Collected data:

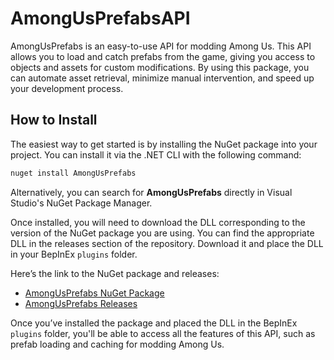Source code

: # AmongUsPrefabsAPI
AmongUsPrefabs is an easy-to-use API for modding Among Us. This API allows you to load and catch prefabs 
from the game, giving you access to objects and assets for custom modifications. By using this package, you can 
automate asset retrieval, minimize manual intervention, and speed up your development process.

## How to Install
The easiest way to get started is by installing the NuGet package into your project. You can install it via the 
.NET CLI with the following command:

```sh
nuget install AmongUsPrefabs
```

Alternatively, you can search for **AmongUsPrefabs** directly in Visual Studio's NuGet Package Manager. 

Once installed, you will need to download the DLL corresponding to the version of the NuGet package you are using. 
You can find the appropriate DLL in the releases section of the repository. Download it and place the DLL in your BepInEx `plugins` folder.

Here’s the link to the NuGet package and releases:

- [AmongUsPrefabs NuGet Package](https://www.nuget.org/packages/AmongUsPrefabs/)
- [AmongUsPrefabs Releases](https://github.com/D1GQ/AmongUsPrefabsAPI/releases)

Once you’ve installed the package and placed the DLL in the BepInEx `plugins` folder, you'll be able to access all the features of this API, such as prefab loading and caching for modding Among Us.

■ **What you will do**
Among the records above, a stretch begins at the line containing "AmongUsPrefabs is an" and ends at the line containing "Once installed, you". Restate that stretch word for word, and nothing else.

■ **The answer**
AmongUsPrefabs is an easy-to-use API for modding Among Us. This API allows you to load and catch prefabs 
from the game, giving you access to objects and assets for custom modifications. By using this package, you can 
automate asset retrieval, minimize manual intervention, and speed up your development process.

## How to Install
The easiest way to get started is by installing the NuGet package into your project. You can install it via the 
.NET CLI with the following command:

```sh
nuget install AmongUsPrefabs
```

Alternatively, you can search for **AmongUsPrefabs** directly in Visual Studio's NuGet Package Manager. 

Once installed, you will need to download the DLL corresponding to the version of the NuGet package you are using. 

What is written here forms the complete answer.